Robert Lycett-Landon is punished, not by his wife, nor by Rose (we don not learn if she discovers the truth, and if nothing else she has a nice new house of her own, though the garden is ‘common’) but by the passage of time, the distancing of his children and the loss of his own house. A stout, embarrassed old gentleman shuffling his feet, he behaves well at the last, claiming nothing back, though his gentle wife, distressed by his downfall, might have allowed it. Joan Blencarrow leaves the house and the estate, but lives happily abroad, having seen off the husband who had after all proved so much less than satisfactory. The Lycett-Landon business and the Blencarrow estate will live on in the hands of the next generation. Horace Lycett-Landon, the ‘merchant prince’, emotionally unimaginative – he can picture no worse sin on the part of his father than some financial impropriety – will continue the cotton-broking business. Reginald Blencarrow will take over the estate, which had in truth been well managed by his mother and her handsome agent. Horace and Reginald are the sons of strong women.

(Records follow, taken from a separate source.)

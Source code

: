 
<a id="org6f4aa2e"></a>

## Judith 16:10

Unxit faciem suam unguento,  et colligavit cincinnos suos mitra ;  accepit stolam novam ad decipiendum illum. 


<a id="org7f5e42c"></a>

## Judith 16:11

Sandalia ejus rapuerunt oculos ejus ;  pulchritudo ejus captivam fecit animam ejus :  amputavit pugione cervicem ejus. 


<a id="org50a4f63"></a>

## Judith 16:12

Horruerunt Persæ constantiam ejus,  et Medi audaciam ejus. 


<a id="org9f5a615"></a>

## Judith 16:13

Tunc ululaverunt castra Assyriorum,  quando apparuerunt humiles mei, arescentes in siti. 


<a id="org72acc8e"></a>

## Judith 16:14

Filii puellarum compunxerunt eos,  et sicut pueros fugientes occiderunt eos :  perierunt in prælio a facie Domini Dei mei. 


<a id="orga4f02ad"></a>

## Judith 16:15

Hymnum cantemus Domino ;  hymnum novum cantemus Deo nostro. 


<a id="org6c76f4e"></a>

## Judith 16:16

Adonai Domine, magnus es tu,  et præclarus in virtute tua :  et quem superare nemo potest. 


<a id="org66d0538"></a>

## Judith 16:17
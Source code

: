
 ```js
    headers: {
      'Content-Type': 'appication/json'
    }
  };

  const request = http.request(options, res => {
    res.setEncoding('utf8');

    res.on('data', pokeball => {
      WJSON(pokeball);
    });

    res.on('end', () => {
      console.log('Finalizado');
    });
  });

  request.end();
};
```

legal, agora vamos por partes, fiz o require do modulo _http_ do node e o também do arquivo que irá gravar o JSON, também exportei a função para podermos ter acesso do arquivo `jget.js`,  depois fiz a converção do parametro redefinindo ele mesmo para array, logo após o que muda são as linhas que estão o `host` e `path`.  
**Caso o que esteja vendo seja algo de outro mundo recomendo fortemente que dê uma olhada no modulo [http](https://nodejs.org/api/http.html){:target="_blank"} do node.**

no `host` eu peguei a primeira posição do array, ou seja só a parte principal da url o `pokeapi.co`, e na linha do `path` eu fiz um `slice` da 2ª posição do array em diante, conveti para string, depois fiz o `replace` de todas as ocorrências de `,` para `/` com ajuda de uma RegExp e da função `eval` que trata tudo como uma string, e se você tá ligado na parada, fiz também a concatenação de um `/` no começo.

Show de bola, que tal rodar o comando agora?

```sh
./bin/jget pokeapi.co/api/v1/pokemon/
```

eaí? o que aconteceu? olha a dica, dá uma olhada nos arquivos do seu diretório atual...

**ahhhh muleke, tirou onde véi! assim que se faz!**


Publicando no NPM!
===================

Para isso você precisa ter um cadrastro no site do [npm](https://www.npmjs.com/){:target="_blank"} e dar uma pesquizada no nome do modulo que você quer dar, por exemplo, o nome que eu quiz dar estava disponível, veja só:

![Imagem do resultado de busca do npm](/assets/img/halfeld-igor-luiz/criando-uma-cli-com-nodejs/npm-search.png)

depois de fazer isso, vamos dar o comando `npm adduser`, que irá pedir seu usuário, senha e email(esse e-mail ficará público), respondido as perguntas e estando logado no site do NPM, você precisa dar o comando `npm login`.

It is worth noting the date of publication, just eight years after the passing of the Married Women’s Property Act. Would Joan Blencarrow have risked an uncertain marriage knowing that it would entail the loss of her estate? Would her husband have written a different will? Would her brothers have kept a closer eye? 1882 was a watershed year and  in their way both these novellas are quite feminist in tone. Women are by far the strongest characters, for good or ill. Mrs Bircham leads the pack in ‘exposing’ Mrs Blencarrow, and her headstrong daughter, Kitty, unimpressed by his dully unromantic choice of transport (train rather than post-chaise) for the journey to Gretna Green, brooks no dithering from her young swain, Walter Lawrence. Demonstrating what the narrator archly refers to as ‘a man’s faculty for abandoning his partner in guilt’, he will further disappoint his bride when he fails to back her up on the contents of the blacksmith’s marriage register.

 

'Off to Gretna Green' by Joseph Walter. Reading Museum.

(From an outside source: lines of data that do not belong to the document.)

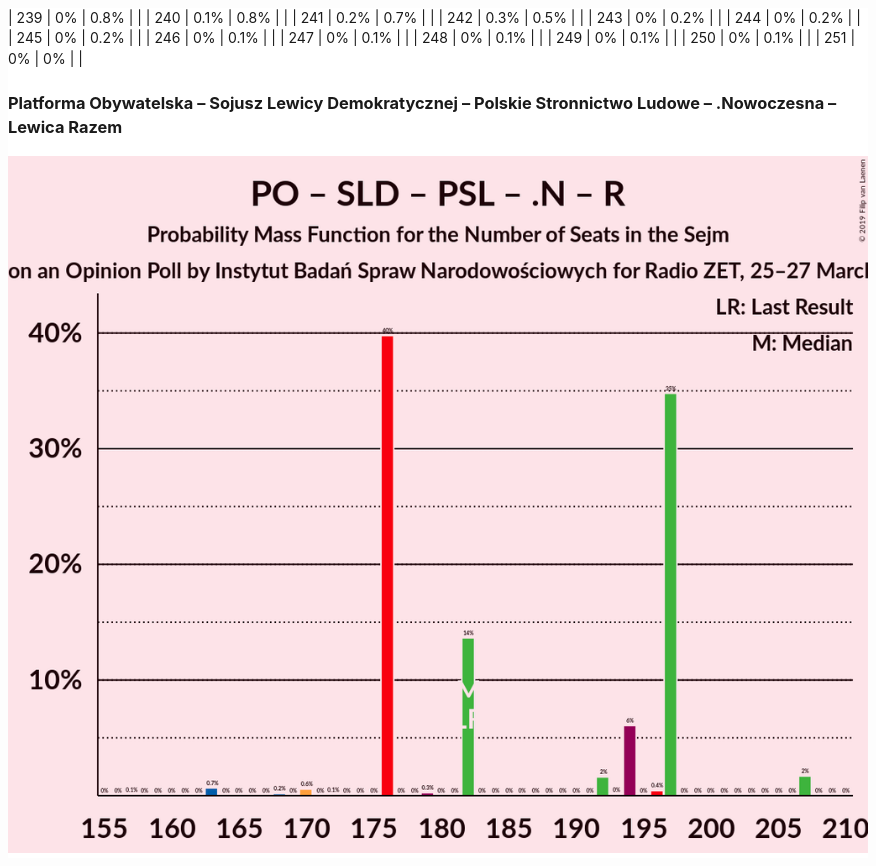 | 239 | 0% | 0.8% |  |
| 240 | 0.1% | 0.8% |  |
| 241 | 0.2% | 0.7% |  |
| 242 | 0.3% | 0.5% |  |
| 243 | 0% | 0.2% |  |
| 244 | 0% | 0.2% |  |
| 245 | 0% | 0.2% |  |
| 246 | 0% | 0.1% |  |
| 247 | 0% | 0.1% |  |
| 248 | 0% | 0.1% |  |
| 249 | 0% | 0.1% |  |
| 250 | 0% | 0.1% |  |
| 251 | 0% | 0% |  |

### Platforma Obywatelska – Sojusz Lewicy Demokratycznej – Polskie Stronnictwo Ludowe – .Nowoczesna – Lewica Razem

![Graph with seats probability mass function not yet produced](2019-03-27-InstytutBadańSprawNarodowościowych-coalitions-seats-pmf-po–sld–psl–n–r.png "Seats Probability Mass Function")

‘… she had imagined that rush many a time, and how she might see her father or brother’s head looking out from the window, hurrying on the postilion, but just too late to stop the hasty ceremony.’ Off to Gretna Green by Joseph Walter. Reading Museum.

 

Liberated by widowhood or the pressure of business from the demanding presence of the Victorian pater familias, Mrs Blencarrow and Mrs Lycett-Landon prove to be excellent parents with a talent for enjoyment. The first ensures that the family house is always well-ordered, ‘ringing with pleasant noise and nonsense when the boys came home, quiet at other times, though never quite without the happy sound of children.’ The second, allowing ‘a little loosening of the bonds when the head of the house was not there’, happily dispenses with dinner, ‘to suit a country expedition, a garden-party, or a picnic, which was a thing impossible when papa’s comfort was the first thing to be thought of.’ Mrs Oliphant is something of a proponent for the one parent family, from experience no doubt.

 

'The Picnic' by James Charles. Warrington Museum and Art Gallery

The Picnic  by James Charles. Warrington Museum and Art Gallery

 

Women manage well enough on their own. Is marriage worth the candle? Just, judging by the somewhat jaundiced portrait of Kitty Bircham and Walter Lawrence, whose own Gretna Green escapade triggers the plot of Mrs Blencarrow: ‘That match turned out, like most others, neither perfect happiness nor misery. Perhaps neither husband nor wife could have explained ten years after how they were so idiotic as to think that they could not live without each other; but they got on together very comfortably, all the same.’  Comfort, once again. Comfort, in the sense of undisturbed ease, trumps happiness. Tidy concealment beats painful explanation. Towards the end of Queen Eleanor and Fair Rosamund the wise narrator comments: ‘The Lycett-Landon business remained a mystery, and after a while the waters closed tranquilly over the spot where this strange shipwreck had been.’ Who would dare to write that now?